Back home (I'm only listing the compulsory subjects):

First year, first semester: Introductory Course in Chinese Language, Practical Chinese (grammar, reading, speaking, listening, character study and etymology), Introduction to General Linguistics, Introduction to General Literary Theory

First year, second semester: Practical Chinese, Chinese Cultural Studies (read 国情), Introduction to Chinese Linguistics, Introduction to Chinese Literary Theory, Introduction to the Chinese Writing System, Ancient Chinese History, Introduction to Ancient Chinese Philosophy

Second year, first semester: Practical Chinese, Chinese Phonetics and Phonology, Ancient Chinese Literature, Medieval History of China, Chinese Lexicology and Lexicography, Chinese State and Political Organization

Second year, second semester: Practical Chinese, Medieval Chinese Literature (part 1), Chinese Grammar (part 1), Chinese Phraseology, Grammar of Chinese Publicist Texts

Third year, first semester: Practical Chinese(at this point 阅读 is replaced by 报刊), Medieval Chinese Literature (part 2), Chinese Grammar (part 2), Chinese Morphology, Classical Chinese (part 1), Contemporary Chinese History, Grammar of Medieval Chinese Texts

Third year, second semester: Practical Chinese, Contemporary Chinese Literature, Classical Chinese (part 2), Chinese Dialectology, Study of "Xiehouyu"

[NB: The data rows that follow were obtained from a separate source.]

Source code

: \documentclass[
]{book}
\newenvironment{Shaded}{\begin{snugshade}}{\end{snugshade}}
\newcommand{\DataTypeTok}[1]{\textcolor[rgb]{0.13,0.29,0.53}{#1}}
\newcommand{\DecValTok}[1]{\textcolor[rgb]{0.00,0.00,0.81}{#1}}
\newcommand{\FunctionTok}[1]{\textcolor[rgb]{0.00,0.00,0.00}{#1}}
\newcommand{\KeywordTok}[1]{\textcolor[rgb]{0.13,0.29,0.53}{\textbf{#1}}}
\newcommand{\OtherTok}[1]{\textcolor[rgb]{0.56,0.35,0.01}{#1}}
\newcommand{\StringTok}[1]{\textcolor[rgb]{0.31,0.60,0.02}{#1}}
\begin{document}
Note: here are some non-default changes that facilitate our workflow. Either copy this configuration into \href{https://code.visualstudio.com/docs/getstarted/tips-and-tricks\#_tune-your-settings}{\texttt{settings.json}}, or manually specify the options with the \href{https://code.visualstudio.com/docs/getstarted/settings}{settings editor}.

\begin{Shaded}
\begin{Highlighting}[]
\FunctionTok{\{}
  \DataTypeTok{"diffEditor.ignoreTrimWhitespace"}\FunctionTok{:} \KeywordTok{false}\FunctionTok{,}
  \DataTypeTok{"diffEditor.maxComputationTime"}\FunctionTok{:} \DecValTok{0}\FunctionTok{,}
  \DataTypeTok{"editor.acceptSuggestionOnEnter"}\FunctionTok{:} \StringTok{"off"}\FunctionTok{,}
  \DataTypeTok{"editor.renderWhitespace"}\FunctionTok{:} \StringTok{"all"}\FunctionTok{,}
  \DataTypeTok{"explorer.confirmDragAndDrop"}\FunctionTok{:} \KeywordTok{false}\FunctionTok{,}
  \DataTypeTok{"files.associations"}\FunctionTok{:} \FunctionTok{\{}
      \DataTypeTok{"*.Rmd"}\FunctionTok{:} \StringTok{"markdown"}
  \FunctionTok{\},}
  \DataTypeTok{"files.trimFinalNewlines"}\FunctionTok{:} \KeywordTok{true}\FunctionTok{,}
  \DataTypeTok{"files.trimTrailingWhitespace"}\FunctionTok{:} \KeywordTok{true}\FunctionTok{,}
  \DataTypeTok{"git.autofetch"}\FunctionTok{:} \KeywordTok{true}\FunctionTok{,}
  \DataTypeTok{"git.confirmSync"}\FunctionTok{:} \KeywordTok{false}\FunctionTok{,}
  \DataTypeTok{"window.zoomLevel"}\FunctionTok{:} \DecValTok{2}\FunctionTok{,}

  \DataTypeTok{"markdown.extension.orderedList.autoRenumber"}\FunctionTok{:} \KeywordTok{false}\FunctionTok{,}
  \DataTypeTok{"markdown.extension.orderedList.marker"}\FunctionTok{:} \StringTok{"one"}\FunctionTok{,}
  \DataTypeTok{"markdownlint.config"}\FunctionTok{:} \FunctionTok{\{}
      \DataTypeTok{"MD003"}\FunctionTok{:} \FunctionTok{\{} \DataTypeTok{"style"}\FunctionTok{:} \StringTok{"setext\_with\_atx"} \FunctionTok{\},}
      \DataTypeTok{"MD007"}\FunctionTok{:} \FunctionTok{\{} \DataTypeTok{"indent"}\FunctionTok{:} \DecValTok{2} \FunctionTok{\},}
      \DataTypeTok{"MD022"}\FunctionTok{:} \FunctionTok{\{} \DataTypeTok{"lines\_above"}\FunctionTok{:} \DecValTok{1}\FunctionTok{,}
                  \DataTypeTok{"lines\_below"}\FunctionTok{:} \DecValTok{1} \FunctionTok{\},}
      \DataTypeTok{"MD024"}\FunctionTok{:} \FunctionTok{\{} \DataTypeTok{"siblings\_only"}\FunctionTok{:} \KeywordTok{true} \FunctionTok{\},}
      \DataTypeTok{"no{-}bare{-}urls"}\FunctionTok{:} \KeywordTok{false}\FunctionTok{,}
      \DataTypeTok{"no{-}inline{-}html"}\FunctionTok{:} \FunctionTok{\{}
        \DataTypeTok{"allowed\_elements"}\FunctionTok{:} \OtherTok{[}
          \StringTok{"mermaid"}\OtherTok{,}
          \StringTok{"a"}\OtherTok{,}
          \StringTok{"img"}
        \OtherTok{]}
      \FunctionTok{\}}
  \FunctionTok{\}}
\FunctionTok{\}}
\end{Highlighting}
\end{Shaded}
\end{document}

Fourth year, first semester: Practical Chinese, Modern Chinese Literature, Classical Chinese (part 3), Chinese Literary Language

Fourth year, second semester: Practical Chinese, Chinese Stylistics, Introduction to Theory and Practice of Translation, Written Translation of Chinese Specialized Texts

Apart from Practical Chinese, the university I'm in now offers 国情, Ancient History, Ancient Literature as elective subjects. They used to have Phonetics and Phonology, and I think there's a semester of Classical Chinese in the third year, but nobody from the administration can confirm that. I spoke to one of the teachers about Classical Chinese and other subjects, and she said, I quote: "课程的安排......要看办公室人的心情". She also hates it, but what can she do? I told her about the existing government standard (thanks for pointing it out, Roddy), which she said that nobody really cares about.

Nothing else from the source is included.